With soft sales in its traditional book business, revenue at John Wiley & Sons fell 1% in the third quarter ended January 31, 2019, compared to the third period a year ago. Revenue was $449.4 million, down from $455.7 million in last year’s third quarter. Without the impact of foreign exchange, sales were up 1%. Operating income fell 23% in the quarter, to $50.3 million.
In prepared remarks, Wiley CEO Brian Napack said: "Growth was evident across the portfolio except for our traditional book businesses, which weighed heavily on results. We are confident the plans we already have in motion will help mitigate this pressure in books and continue the overall progress that we are making.”
Highlights of the of the quarter were a 43% increase in sales in Wiley's Open Access publishing program in its research group, as well as the completion of the purchase of the Learning House acquisition in its solutions division.
In the Wiley publishing segment, the company reported that educational publishing revenue dropped 23% compared to last year’s third quarter, while STM and professional publishing revenue fell 20%, which offset growth in test preparation and certification and WileyPLUS, where sales rose 23% and 7%, respectively. Overall, publishing revenue was down 14% in the quarter, to $145.6 million.

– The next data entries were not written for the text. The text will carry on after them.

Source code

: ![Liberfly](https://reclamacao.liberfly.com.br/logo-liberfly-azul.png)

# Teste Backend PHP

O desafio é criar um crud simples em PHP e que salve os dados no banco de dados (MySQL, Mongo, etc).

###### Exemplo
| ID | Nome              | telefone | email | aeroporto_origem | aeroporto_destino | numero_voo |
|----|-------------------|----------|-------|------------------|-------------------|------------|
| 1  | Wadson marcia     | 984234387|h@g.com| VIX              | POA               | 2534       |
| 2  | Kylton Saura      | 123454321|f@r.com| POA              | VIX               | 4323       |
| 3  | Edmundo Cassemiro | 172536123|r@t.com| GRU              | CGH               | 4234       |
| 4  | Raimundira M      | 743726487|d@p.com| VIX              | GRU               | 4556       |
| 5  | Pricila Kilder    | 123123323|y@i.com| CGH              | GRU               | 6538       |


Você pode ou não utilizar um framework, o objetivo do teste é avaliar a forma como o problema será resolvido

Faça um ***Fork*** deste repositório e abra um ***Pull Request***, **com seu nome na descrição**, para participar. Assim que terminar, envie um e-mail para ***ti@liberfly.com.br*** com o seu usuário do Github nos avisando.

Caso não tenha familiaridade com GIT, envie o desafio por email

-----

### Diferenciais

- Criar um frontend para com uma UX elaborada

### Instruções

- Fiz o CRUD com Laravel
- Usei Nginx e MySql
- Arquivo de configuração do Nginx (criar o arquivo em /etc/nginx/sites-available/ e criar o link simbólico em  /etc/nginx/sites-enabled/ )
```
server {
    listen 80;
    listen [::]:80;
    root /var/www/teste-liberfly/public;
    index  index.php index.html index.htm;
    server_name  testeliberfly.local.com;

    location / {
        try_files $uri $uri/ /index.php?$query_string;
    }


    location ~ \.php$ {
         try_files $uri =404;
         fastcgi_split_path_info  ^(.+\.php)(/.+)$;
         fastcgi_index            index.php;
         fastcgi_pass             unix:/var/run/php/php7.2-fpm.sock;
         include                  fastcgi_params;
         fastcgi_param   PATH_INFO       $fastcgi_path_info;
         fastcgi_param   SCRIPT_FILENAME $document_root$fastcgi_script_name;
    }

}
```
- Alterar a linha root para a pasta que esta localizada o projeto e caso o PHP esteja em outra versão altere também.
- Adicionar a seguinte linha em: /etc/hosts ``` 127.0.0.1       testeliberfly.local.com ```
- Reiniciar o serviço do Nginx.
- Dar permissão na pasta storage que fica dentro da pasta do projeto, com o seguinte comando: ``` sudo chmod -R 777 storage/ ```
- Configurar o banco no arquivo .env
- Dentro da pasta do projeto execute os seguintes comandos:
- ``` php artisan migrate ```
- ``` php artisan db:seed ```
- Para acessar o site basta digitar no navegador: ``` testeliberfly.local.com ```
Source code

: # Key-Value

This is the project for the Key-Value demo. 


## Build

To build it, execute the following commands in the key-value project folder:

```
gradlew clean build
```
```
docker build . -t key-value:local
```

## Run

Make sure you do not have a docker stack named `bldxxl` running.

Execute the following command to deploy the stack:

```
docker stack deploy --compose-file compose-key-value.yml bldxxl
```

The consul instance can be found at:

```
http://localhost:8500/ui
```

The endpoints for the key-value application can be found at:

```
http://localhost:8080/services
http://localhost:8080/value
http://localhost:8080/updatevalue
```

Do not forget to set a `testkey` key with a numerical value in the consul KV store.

Led by gains in Open Access revenue, which rose to $14.2 million, revenue in the research group increased 1%, to $226.3 million, with journal subscriptions still the biggest segment in the group—though sales in the quarter fell 5%, to $152.3 million. Revenue in the solutions division increased 25% over the third quarter of fiscal 2018, to $77.4 million, led by a 43% gain in education services.
For the first nine months of fiscal 2019, total revenue at Wiley was down 1%, to $1.31 billion, compared to the first nine months of fiscal 2018, and operating income declined 9%, to $144 million. For all of fiscal 2019, Wiley still expects revenue to be about $1.80 billion, even considering fiscal 2018, with earnings per share expected to post a mid-single digit decline.